Expensive stackoverflow community:
Given some text, I want to get the TOP-50 of the most frequently occurring words in the text and create a tag cloud from it, and thus show the essence of what the text is about in graphical form.
text is a collection of 100 or so comments. Each element (image) contains about 120 elements, and I also want the cloud to be updated - keeping comments indexed, and using the cloud generation code to run each time a new web request appears.
I decided to use Solr to index the text and now I am wondering how to get the TOP 50 words from the Solr TermsVectorComponant . The following is an example of the results returned by the term vector componentant after you turn on the frequency of the term by saying tv.tf="true" :
<lst name="doc-5"> <str name="uniqueKey">MA147LL/A</str> <lst name="includes"> <lst name="cabl"><tf>5</tf></lst> <lst name="earbud"><tf>3</tf></lst> <lst name="headphon"><tf>10</tf></lst> <lst name="usb"><tf>11</tf></lst> </lst> </lst> <lst name="doc-9"> <str name="uniqueKey">3007WFP</str> <lst name="includes"> <lst name="cabl"><tf>5</tf></lst> <lst name="usb"><tf>4</tf></lst> </lst> </lst>
As you can see, I have 2 problems:
- I get all the conditions inside the document for this field, and not just for 100
- And they are not sorted by frequency, so I have to get the conditions and sort them in memory to do what I'm trying to do.
Is there a better way? (or) Can I tell the solr termvector component to somehow sort it and pick only 100 for me? (or) Is there any other framework I can use? I need new comments to be indexed as they appear, so the tag cloud is always out of date.

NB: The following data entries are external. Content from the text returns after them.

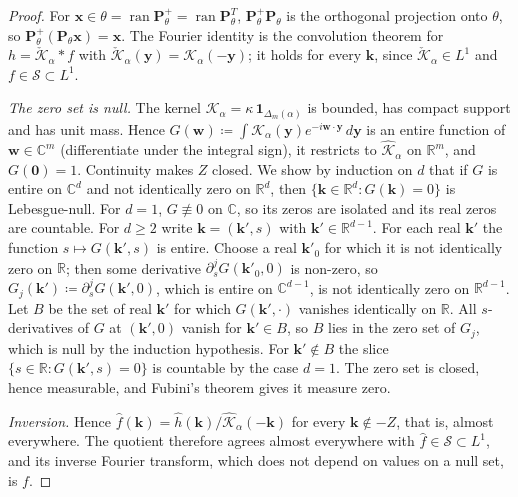 \documentclass[11pt,a4paper]{article}
\theoremstyle{plain}
\theoremstyle{definition}
\theoremstyle{remark}
\numberwithin{equation}{section}
\begin{document}
\begin{proof}
For $\mathbf{x} \in \theta = \operatorname{ran}\mathbf{P}_\theta^+ = \operatorname{ran}\mathbf{P}_\theta^T$, $\mathbf{P}_\theta^+\mathbf{P}_\theta$ is the orthogonal projection onto $\theta$, so $\mathbf{P}_\theta^+(\mathbf{P}_\theta\mathbf{x}) = \mathbf{x}$. The Fourier identity is the convolution theorem for $h = \check{\mathcal{K}}_\alpha * f$ with $\check{\mathcal{K}}_\alpha(\mathbf{y}) = \mathcal{K}_\alpha(-\mathbf{y})$; it holds for every $\mathbf{k}$, since $\check{\mathcal{K}}_\alpha \in L^1$ and $f \in \mathcal{S} \subset L^1$.

\emph{The zero set is null.} The kernel $\mathcal{K}_\alpha = \kappa\,\mathbf{1}_{\Delta_m(\alpha)}$ is bounded, has compact support and has unit mass. Hence $G(\mathbf{w}) \coloneqq \int \mathcal{K}_\alpha(\mathbf{y}) e^{-i\mathbf{w}\cdot\mathbf{y}}\,d\mathbf{y}$ is an entire function of $\mathbf{w} \in \mathbb{C}^m$ (differentiate under the integral sign), it restricts to $\widehat{\mathcal{K}}_\alpha$ on $\mathbb{R}^m$, and $G(\mathbf{0}) = 1$. Continuity makes $Z$ closed. We show by induction on $d$ that if $G$ is entire on $\mathbb{C}^d$ and not identically zero on $\mathbb{R}^d$, then $\{\mathbf{k} \in \mathbb{R}^d \colon G(\mathbf{k}) = 0\}$ is Lebesgue-null. For $d = 1$, $G \not\equiv 0$ on $\mathbb{C}$, so its zeros are isolated and its real zeros are countable. For $d \ge 2$ write $\mathbf{k} = (\mathbf{k}', s)$ with $\mathbf{k}' \in \mathbb{R}^{d-1}$. For each real $\mathbf{k}'$ the function $s \mapsto G(\mathbf{k}', s)$ is entire. Choose a real $\mathbf{k}'_0$ for which it is not identically zero on $\mathbb{R}$; then some derivative $\partial_s^j G(\mathbf{k}'_0, 0)$ is non-zero, so $G_j(\mathbf{k}') \coloneqq \partial_s^j G(\mathbf{k}', 0)$, which is entire on $\mathbb{C}^{d-1}$, is not identically zero on $\mathbb{R}^{d-1}$. Let $B$ be the set of real $\mathbf{k}'$ for which $G(\mathbf{k}', \cdot)$ vanishes identically on $\mathbb{R}$. All $s$-derivatives of $G$ at $(\mathbf{k}', 0)$ vanish for $\mathbf{k}' \in B$, so $B$ lies in the zero set of $G_j$, which is null by the induction hypothesis. For $\mathbf{k}' \notin B$ the slice $\{s \in \mathbb{R} \colon G(\mathbf{k}', s) = 0\}$ is countable by the case $d = 1$. The zero set is closed, hence measurable, and Fubini's theorem gives it measure zero.

\emph{Inversion.} Hence $\widehat{f}(\mathbf{k}) = \widehat{h}(\mathbf{k})/\widehat{\mathcal{K}}_\alpha(-\mathbf{k})$ for every $\mathbf{k} \notin -Z$, that is, almost everywhere. The quotient therefore agrees almost everywhere with $\widehat{f} \in \mathcal{S} \subset L^1$, and its inverse Fourier transform, which does not depend on values on a null set, is $f$.
\end{proof}
\end{document}
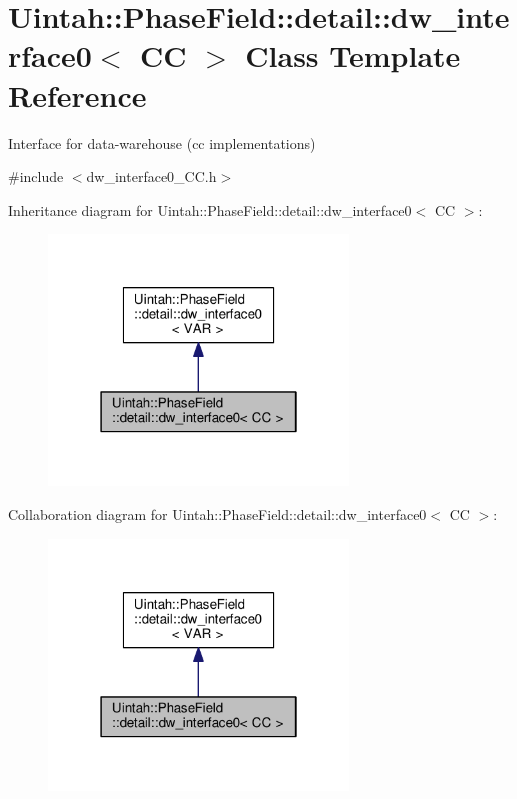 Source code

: \hypertarget{classUintah_1_1PhaseField_1_1detail_1_1dw__interface0_3_01CC_01_4}{}\section{Uintah\+:\+:Phase\+Field\+:\+:detail\+:\+:dw\+\_\+interface0$<$ CC $>$ Class Template Reference}
\label{classUintah_1_1PhaseField_1_1detail_1_1dw__interface0_3_01CC_01_4}


Interface for data-\/warehouse (cc implementations)  




{\ttfamily \#include $<$dw\+\_\+interface0\+\_\+\+C\+C.\+h$>$}



Inheritance diagram for Uintah\+:\+:Phase\+Field\+:\+:detail\+:\+:dw\+\_\+interface0$<$ CC $>$\+:\nopagebreak
\begin{figure}[H]
\begin{center}
\leavevmode
\includegraphics[width=226pt]{classUintah_1_1PhaseField_1_1detail_1_1dw__interface0_3_01CC_01_4__inherit__graph}
\end{center}
\end{figure}


Collaboration diagram for Uintah\+:\+:Phase\+Field\+:\+:detail\+:\+:dw\+\_\+interface0$<$ CC $>$\+:\nopagebreak
\begin{figure}[H]
\begin{center}
\leavevmode
\includegraphics[width=226pt]{classUintah_1_1PhaseField_1_1detail_1_1dw__interface0_3_01CC_01_4__coll__graph}
\end{center}
\end{figure}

As for the cloud generator, it takes a dictionary of weighted words and makes it enjoyable.
This answer does not help.
EDIT - try out jpountz and paige cook answer
Here is the result I got for this query:
select?q=Id:d4439543-afd4-42fb-978a-b72eab0c07f9&facet=true &facet.field=Post_Content&facet.minCount=1&facet.limit=50 <int name="also">1</int> <int name="ani">1</int> <int name="anoth">1</int> <int name="atleast">1</int> <int name="base">1</int> <int name="bcd">1</int> <int name="becaus">1</int> <int name="better">1</int> <int name="bigger">1</int> <int name="bio">1</int> <int name="boot">1</int> <int name="bootabl">1</int> <int name="bootload">1</int> <int name="bootscreen">1</int>
I have 50 such elements, thanks @jpountz for helping to limit the results, BUT why does ALL FIFTY of individual <int> elements contain a value of 1 ? My thoughts: the number 1 represents the number of documents matching my query (which can only be one since I requested Id: Guid) and they do not represent the word frequency in Post_Content
To prove this, I removed the Id: GUID from the request, and the result was:
<int name="content">33</int> <int name="can">17</int> <int name="on">16</int> <int name="so">16</int> <int name="some">16</int> <int name="all">15</int> <int name="i">15</int> <int name="do">14</int> <int name="have">14</int> <int name="my">14</int>
My problem is how to get the frequency of a term in a document, and not the frequency of a document of many terms. For example, I know that a boot word is a word that I used 6 times in Post_content. Therefore, I want sorted pairs, for example (6, "boot"), (5, "disk") for a set of documents.